#### SOURCE RECORDS

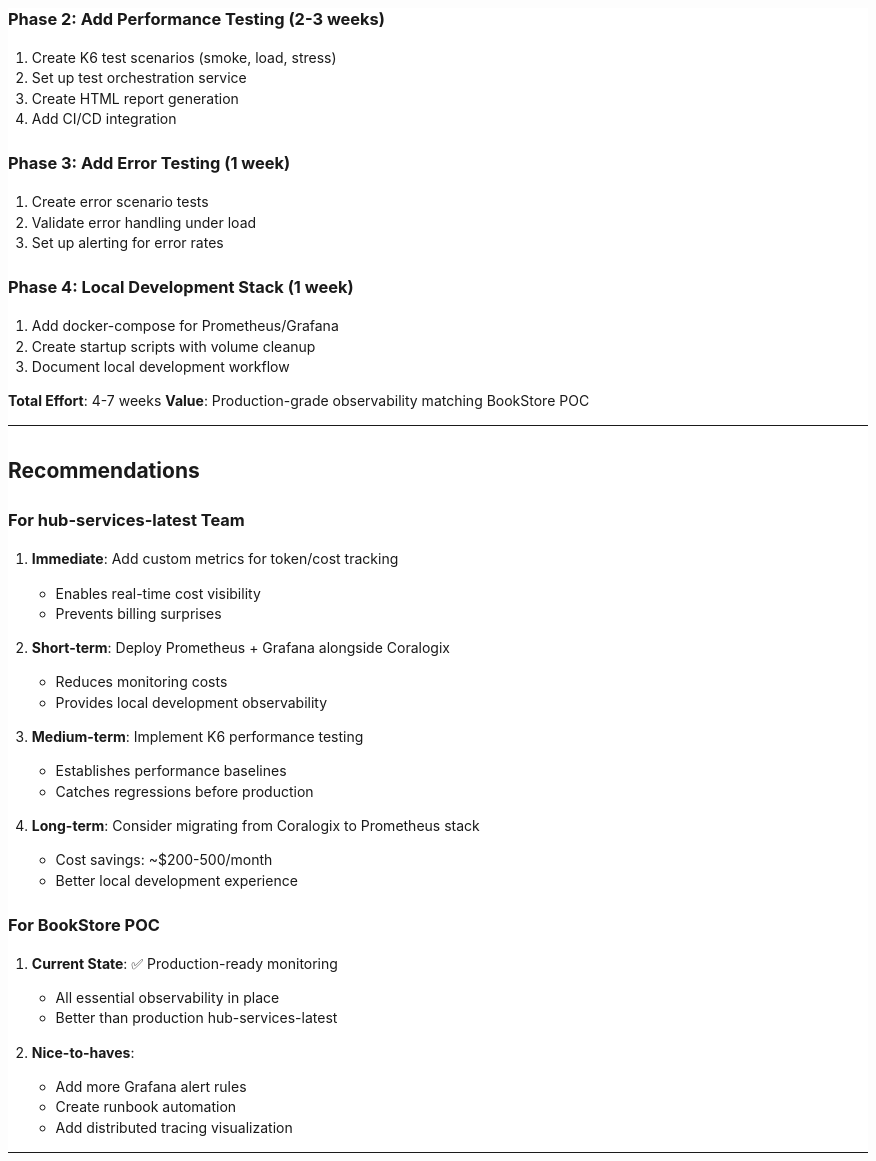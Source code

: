 ### Phase 2: Add Performance Testing (2-3 weeks)

1. Create K6 test scenarios (smoke, load, stress)
2. Set up test orchestration service
3. Create HTML report generation
4. Add CI/CD integration

### Phase 3: Add Error Testing (1 week)

1. Create error scenario tests
2. Validate error handling under load
3. Set up alerting for error rates

### Phase 4: Local Development Stack (1 week)

1. Add docker-compose for Prometheus/Grafana
2. Create startup scripts with volume cleanup
3. Document local development workflow

**Total Effort**: 4-7 weeks
**Value**: Production-grade observability matching BookStore POC

---

## Recommendations

### For hub-services-latest Team

1. **Immediate**: Add custom metrics for token/cost tracking
   - Enables real-time cost visibility
   - Prevents billing surprises

2. **Short-term**: Deploy Prometheus + Grafana alongside Coralogix
   - Reduces monitoring costs
   - Provides local development observability

3. **Medium-term**: Implement K6 performance testing
   - Establishes performance baselines
   - Catches regressions before production

4. **Long-term**: Consider migrating from Coralogix to Prometheus stack
   - Cost savings: ~$200-500/month
   - Better local development experience

### For BookStore POC

1. **Current State**: ✅ Production-ready monitoring
   - All essential observability in place
   - Better than production hub-services-latest

2. **Nice-to-haves**:
   - Add more Grafana alert rules
   - Create runbook automation
   - Add distributed tracing visualization

---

#### WORK TO BE COMPLETED
Without the pictures, print the records in full, exactly as they appear.

#### OUTPUT FOR THIS TASK
Source code

: ### Phase 2: Add Performance Testing (2-3 weeks)

1. Create K6 test scenarios (smoke, load, stress)
2. Set up test orchestration service
3. Create HTML report generation
4. Add CI/CD integration

### Phase 3: Add Error Testing (1 week)

1. Create error scenario tests
2. Validate error handling under load
3. Set up alerting for error rates

### Phase 4: Local Development Stack (1 week)

1. Add docker-compose for Prometheus/Grafana
2. Create startup scripts with volume cleanup
3. Document local development workflow

**Total Effort**: 4-7 weeks
**Value**: Production-grade observability matching BookStore POC

---

## Recommendations

### For hub-services-latest Team

1. **Immediate**: Add custom metrics for token/cost tracking
   - Enables real-time cost visibility
   - Prevents billing surprises

2. **Short-term**: Deploy Prometheus + Grafana alongside Coralogix
   - Reduces monitoring costs
   - Provides local development observability

3. **Medium-term**: Implement K6 performance testing
   - Establishes performance baselines
   - Catches regressions before production

4. **Long-term**: Consider migrating from Coralogix to Prometheus stack
   - Cost savings: ~$200-500/month
   - Better local development experience

### For BookStore POC

1. **Current State**: ✅ Production-ready monitoring
   - All essential observability in place
   - Better than production hub-services-latest

2. **Nice-to-haves**:
   - Add more Grafana alert rules
   - Create runbook automation
   - Add distributed tracing visualization

---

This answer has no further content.